Comimos juntos hace unos años. Una cosa modesta en un restaurante del centro de Madrid. Fin de semana frío y húmedo. Si vuelven a ganar las elecciones estos sinvergüenzas me voy de España. Eso dijo. Esta tarde he quedado con él para ir a dar una vuelta por el parque de El Retiro. No es que haya regresado de un lejano país al que escapó después de conocer los últimos resultados electorales. Nunca llegó a irse. Y, ya les digo yo, que este no va a ninguna parte que esté más allá de un par de kilómetros a la redonda.

Muchos de ustedes estarán pensando que mi amigo es político, que uno de esos sujetos que aparecen en las pantallas de televisión prometiendo cosas que, luego, no cumplen ni a la de tres. Y sé que están pensando que no se puede ir así por la vida porque se hace el ridículo.

B. no es político. Es un tipo normal que tiene la misma relación que usted y yo con el televisor de casa; es decir, se sienta frente a él, se queda frito a los cinco minutos y nada más.

B. es un tipo con sus cositas, pero bastante corriente. No va haciendo el ridículo por la vida. Lo único que le pasa a mi buen amigo es que la vida le ha llevado por unas sendas muy difíciles de transitar. Y que correrse tantas juergas termina por crear cierta confusión. Un día, sin darte cuenta, te estás casando, divorciando o gritas declarando la independencia de un islote de estrecho de Magallanes.

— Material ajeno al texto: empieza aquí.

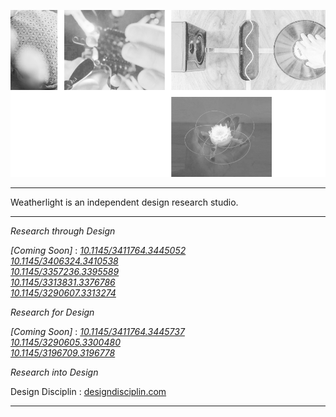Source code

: ![](img/v1.png)

---

Weatherlight is an independent design research studio.

---

*Research through Design*

*\[Coming Soon\]*
: *[10.1145/3411764.3445052](https://doi.org/10.1145/3411764.3445052)*  
*[10.1145/3406324.3410538](https://doi.org/10.1145/3406324.3410538)*  
*[10.1145/3357236.3395589](https://doi.org/10.1145/3357236.3395589)*  
*[10.1145/3313831.3376786](https://doi.org/10.1145/3313831.3376786)*  
*[10.1145/3290607.3313274](https://doi.org/10.1145/3290607.3313274)*

*Research for Design*

*\[Coming Soon\]*
: *[10.1145/3411764.3445737](https://doi.org/10.1145/3411764.3445737)*  
*[10.1145/3290605.3300480](https://doi.org/10.1145/3290605.3300480)*  
*[10.1145/3196709.3196778](https://doi.org/10.1145/3196709.3196778)*

*Research into Design*

Design Disciplin
: [designdisciplin.com](https://www.designdisciplin.com/)

---
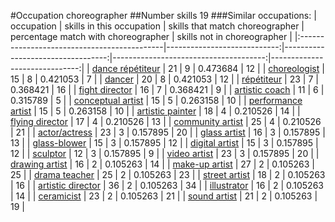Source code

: #Occupation choreographer
##Number skills 19
###Similar occupations:
| occupation                                  |   skills in this occupation |   skills that match choreographer |   percentage match with choreographer |   skills not in choreographer |
|:--------------------------------------------|----------------------------:|----------------------------------:|--------------------------------------:|------------------------------:|
| [dance répétiteur](dance_répétiteur.md)     |                          21 |                                 9 |                              0.473684 |                            12 |
| [choreologist](choreologist.md)             |                          15 |                                 8 |                              0.421053 |                             7 |
| [dancer](dancer.md)                         |                          20 |                                 8 |                              0.421053 |                            12 |
| [répétiteur](répétiteur.md)                 |                          23 |                                 7 |                              0.368421 |                            16 |
| [fight director](fight_director.md)         |                          16 |                                 7 |                              0.368421 |                             9 |
| [artistic coach](artistic_coach.md)         |                          11 |                                 6 |                              0.315789 |                             5 |
| [conceptual artist](conceptual_artist.md)   |                          15 |                                 5 |                              0.263158 |                            10 |
| [performance artist](performance_artist.md) |                          15 |                                 5 |                              0.263158 |                            10 |
| [artistic painter](artistic_painter.md)     |                          18 |                                 4 |                              0.210526 |                            14 |
| [flying director](flying_director.md)       |                          17 |                                 4 |                              0.210526 |                            13 |
| [community artist](community_artist.md)     |                          25 |                                 4 |                              0.210526 |                            21 |
| [actor/actress](actor-actress.md)           |                          23 |                                 3 |                              0.157895 |                            20 |
| [glass artist](glass_artist.md)             |                          16 |                                 3 |                              0.157895 |                            13 |
| [glass-blower](glass-blower.md)             |                          15 |                                 3 |                              0.157895 |                            12 |
| [digital artist](digital_artist.md)         |                          15 |                                 3 |                              0.157895 |                            12 |
| [sculptor](sculptor.md)                     |                          12 |                                 3 |                              0.157895 |                             9 |
| [video artist](video_artist.md)             |                          23 |                                 3 |                              0.157895 |                            20 |
| [drawing artist](drawing_artist.md)         |                          16 |                                 2 |                              0.105263 |                            14 |
| [make-up artist](make-up_artist.md)         |                          27 |                                 2 |                              0.105263 |                            25 |
| [drama teacher](drama_teacher.md)           |                          25 |                                 2 |                              0.105263 |                            23 |
| [street artist](street_artist.md)           |                          18 |                                 2 |                              0.105263 |                            16 |
| [artistic director](artistic_director.md)   |                          36 |                                 2 |                              0.105263 |                            34 |
| [illustrator](illustrator.md)               |                          16 |                                 2 |                              0.105263 |                            14 |
| [ceramicist](ceramicist.md)                 |                          23 |                                 2 |                              0.105263 |                            21 |
| [sound artist](sound_artist.md)             |                          21 |                                 2 |                              0.105263 |                            19 |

Además, es mi amigo. Y, total, cada vez que dice una cosa y hace otra, no me afecta en absoluto. Tan solo quiso nombrarme ministro de no sé qué cosa de uno de los islotes que independizó a voz en grito. Pero rehusé y se acabó el problema.

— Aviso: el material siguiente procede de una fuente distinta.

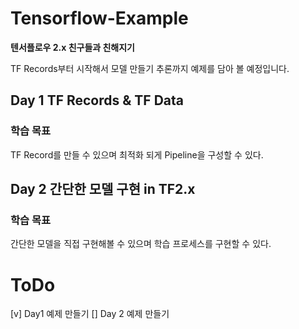 # Tensorflow-Example

**텐서플로우 2.x 친구들과 친해지기**

TF Records부터 시작해서 모델 만들기 추론까지 예제를 담아 볼 예정입니다. 

## Day 1 TF Records & TF Data

### 학습 목표

TF Record를 만들 수 있으며 최적화 되게 Pipeline을 구성할 수 있다.

## Day 2 간단한 모델 구현 in TF2.x

### 학습 목표

간단한 모델을 직접 구현해볼 수 있으며 학습 프로세스를 구현할 수 있다. 


# ToDo
[v] Day1 예제 만들기
[] Day 2 예제 만들기
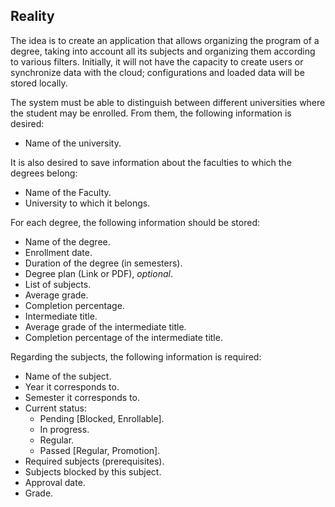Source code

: ## Reality

The idea is to create an application that allows organizing the program of a degree, taking into account all its subjects and organizing them according to various filters. Initially, it will not have the capacity to create users or synchronize data with the cloud; configurations and loaded data will be stored locally.

The system must be able to distinguish between different universities where the student may be enrolled. From them, the following information is desired:
- Name of the university.

It is also desired to save information about the faculties to which the degrees belong:
- Name of the Faculty.
- University to which it belongs.

For each degree, the following information should be stored:
- Name of the degree.
- Enrollment date.
- Duration of the degree (in semesters).
- Degree plan (Link or PDF), *optional*.
- List of subjects.
- Average grade.
- Completion percentage.
- Intermediate title.
- Average grade of the intermediate title.
- Completion percentage of the intermediate title.

Regarding the subjects, the following information is required:
- Name of the subject.
- Year it corresponds to.
- Semester it corresponds to.
- Current status:
    - Pending [Blocked, Enrollable].
    - In progress.
    - Regular.
    - Passed [Regular, Promotion].
- Required subjects (prerequisites).
- Subjects blocked by this subject.
- Approval date.
- Grade.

Es la diferencia entre B. y un político que pide el voto a un ciudadano prometiendo que no pactará con corruptos, un político que dice haber pintado una línea roja para pisotearla después de las elecciones, o uno que señala a un imputado como si fuera el mismísimo diablo mientras niega que otro, en las mismas condiciones, sea igual de sinvergüenza.

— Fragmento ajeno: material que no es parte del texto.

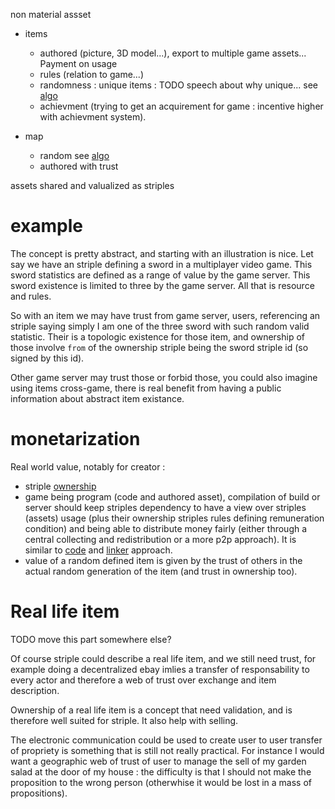 [hm]: # (+++)
[hm]: # (date = "2015-05-30T12:43:26+01:00")
[hm]: # (draft = true)
[hm]: # (title = "Item/asset and striple")
[hm]: # (+++)


non material assset

- items
  - authored (picture, 3D model...), export to multiple game assets...  Payment on usage 
  - rules (relation to game...)
  - randomness : unique items : TODO speech about why unique... see [algo](./itemattribution.md)
  - achievment (trying to get an acquirement for game : incentive higher with achievment system).

- map 
  - random see [algo](./itemattribution.md)
  - authored with trust

assets shared and valualized as striples

# example

The concept is pretty abstract, and starting with an illustration is nice.
Let say we have an striple defining a sword in a multiplayer video game.
This sword statistics are defined as a range of value by the game server.
This sword existence is limited to three by the game server.
All that is resource and rules.

So with an item we may have trust from game server, users, referencing an striple saying simply I am one of the three sword with such random valid statistic.
Their is a topologic existence for those item, and ownership of those involve `from` of the ownership striple being the sword striple id (so signed by this id).

Other game server may trust those or forbid those, you could also imagine using items cross-game, there is real benefit from having a public information about abstract item existance.

# monetarization

Real world value, notably for creator : 
- striple [ownership](./ownership.md)
- game being program (code and authored asset), compilation of build or server should keep striples dependency to have a view over striples (assets) usage (plus their ownership striples rules defining remuneration condition) and being able to distribute money fairly (either through a central collecting and redistribution or a more p2p approach). It is similar to [code](./code.md) and [linker](./linker.md) approach.
- value of a random defined item is given by the trust of others in the actual random generation of the item (and trust in ownership too).

# Real life item

TODO move this part somewhere else?

Of course striple could describe a real life item, and we still need trust, for example doing a decentralized ebay imlies a transfer of responsability to every actor and therefore a web of trust over exchange and item description.

Ownership of a real life item is a concept that need validation, and is therefore well suited for striple. It also help with selling.

The electronic communication could be used to create user to user transfer of propriety is something that is still not really practical. For instance I would want a geographic web of trust of user to manage the sell of my garden salad at the door of my house : the difficulty is that I should not make the proposition to the wrong person (otherwhise it would be lost in a mass of propositions).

B. no se ha comprometido con nadie. Me decía esas cosas a mí cuando caminaba junto a él o fumaba un cigarro tranquilamente. No me pedía nada a cambio, no me involucraba en sus asuntos. No me hacía perder ni un ápice de mi futuro, de mi libertad o de mis derechos fundamentales.

B. ha prometido no afiliarse a un partido político. Ha prometido no dedicar ni un minuto de su vida a la política. Lo que me hace suponer que, pronto, lo hará y se presentará en alguna lista electoral a la alcaldía de un pueblo pequeñito.

Por supuesto, no le votaría. Conozco a B. No le votaría, sobre todo, porque ese gesto tendría consecuencias muy importantes para un grupo de personas. Y, desde luego, porque tendría que perder mi amistad y la confianza que tengo depositada en él, en cuanto hiciera algo injusto, ilegal o alejado de lo prometido. Y B. tiene todas las papeletas del mundo para meter la pata. El ser humano tiene muchas papeletas para pegarse al poder y volverse majara perdido, para oler el dinero y comenzar a decir y hacer idioteces; para casi todo lo malo.